Create a scraper.js file that will contain your command line application. Your project should also include a package.json file that includes your project’s dependencies. The npm install command should install your dependencies.
Program your scraper to check for a folder called ‘data’. If the folder doesn’t exist, the scraper should create one. If the folder does exist, the scraper should do nothing.
Choose and use two third-party npm packages. One package should be used to scrape content from the site. The other package should create the CSV file. Be sure to research the best package to use (see the project resources for a link to the video about how to choose a good npm package) Both packages should meet the following requirements:
- At least 1,000 downloads
- Has been updated in the last six months
Program your scraper so that it visits the website http://shirts4mike.com and uses http://shirts4mike.com/shirts.php as single entry point to scrape information for 8 tee-shirts from the site, without using any hard-coded urls like http://www.shirts4mike.com/shirt.php?id=101. If you’re unsure of how to get started, try googling ‘node scraper’ to get a feel for what a scraper is and what it does.
Scraping and Saving Data:
- The scraper should get the price, title, url and image url from the product page and save this information into a CSV file.

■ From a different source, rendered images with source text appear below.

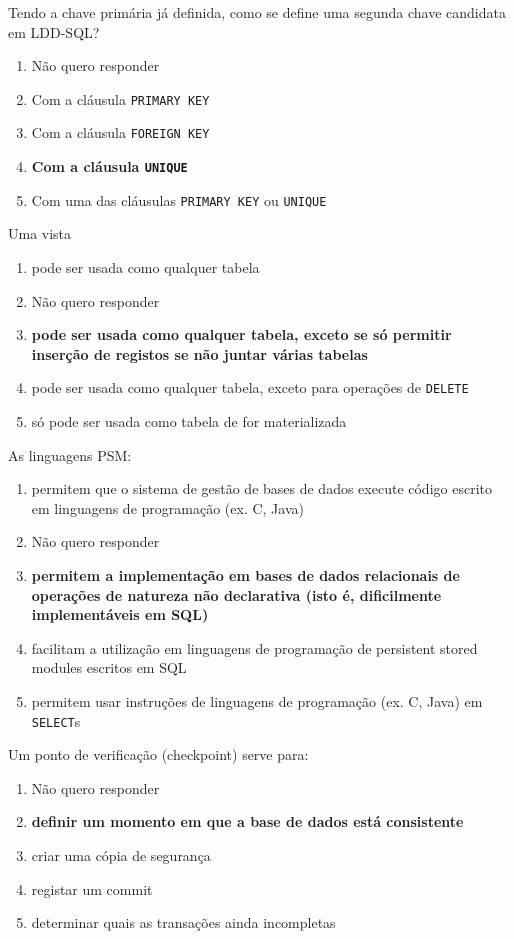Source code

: \documentclass[type=normal, year=2015/16]{bdad_exam}
\begin{document}
{
Tendo a chave primária já definida, como se define uma segunda chave candidata em LDD-SQL?
\begin{enumerate}[label=\alph*.]\itemsep0em
    \item Não quero responder
    \item Com a cláusula \texttt{PRIMARY KEY}
    \item Com a cláusula \texttt{FOREIGN KEY}
    \item \textbf{Com a cláusula \texttt{UNIQUE} \greencheckmark}
    \item Com uma das cláusulas \texttt{PRIMARY KEY} ou \texttt{UNIQUE}
\end{enumerate}

Uma vista
\begin{enumerate}[label=\alph*.]\itemsep0em
    \item pode ser usada como qualquer tabela
    \item Não quero responder
    \item \textbf{pode ser usada como qualquer tabela, exceto se só permitir inserção de registos se não juntar várias tabelas \greencheckmark}
    \item pode ser usada como qualquer tabela, exceto para operações de \texttt{DELETE}
    \item só pode ser usada como tabela de for materializada
\end{enumerate}

As linguagens PSM:
\begin{enumerate}[label=\alph*.]\itemsep0em
    \item permitem que o sistema de gestão de bases de dados execute código escrito em linguagens de programação (ex. C, Java)
    \item Não quero responder
    \item \textbf{permitem a implementação em bases de dados relacionais de operações de natureza não declarativa (isto é, dificilmente implementáveis em SQL) \greencheckmark}
    \item facilitam a utilização em linguagens de programação de persistent stored modules escritos em SQL
    \item permitem usar instruções de linguagens de programação (ex. C, Java) em \texttt{SELECT}s
\end{enumerate}

Um ponto de verificação (checkpoint) serve para:
\begin{enumerate}[label=\alph*.]\itemsep0em
    \item Não quero responder
    \item \textbf{definir um momento em que a base de dados está consistente \greencheckmark}
    \item criar uma cópia de segurança
    \item registar um commit
    \item determinar quais as transações ainda incompletas
\end{enumerate}

}
\end{document}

- The information should be stored in an CSV file that is named for the date it was created, e.g. 2016-11-21.csv.
- Assume that the the column headers in the CSV need to be in a certain order to be correctly entered into a database. They should be in this order: Title, Price, ImageURL, URL, and Time
- The CSV file should be saved inside the ‘data’ folder.
If your program is run twice, it should overwrite the data in the CSV file with the updated information.
If http://shirts4mike.com is down, an error message describing the issue should appear in the console.
- The error should be human-friendly, such as “There’s been a 404 error. Cannot connect to http://shirts4mike.com.”
- To test and make sure the error message displays as expected, you can disable the wifi on your computer or device.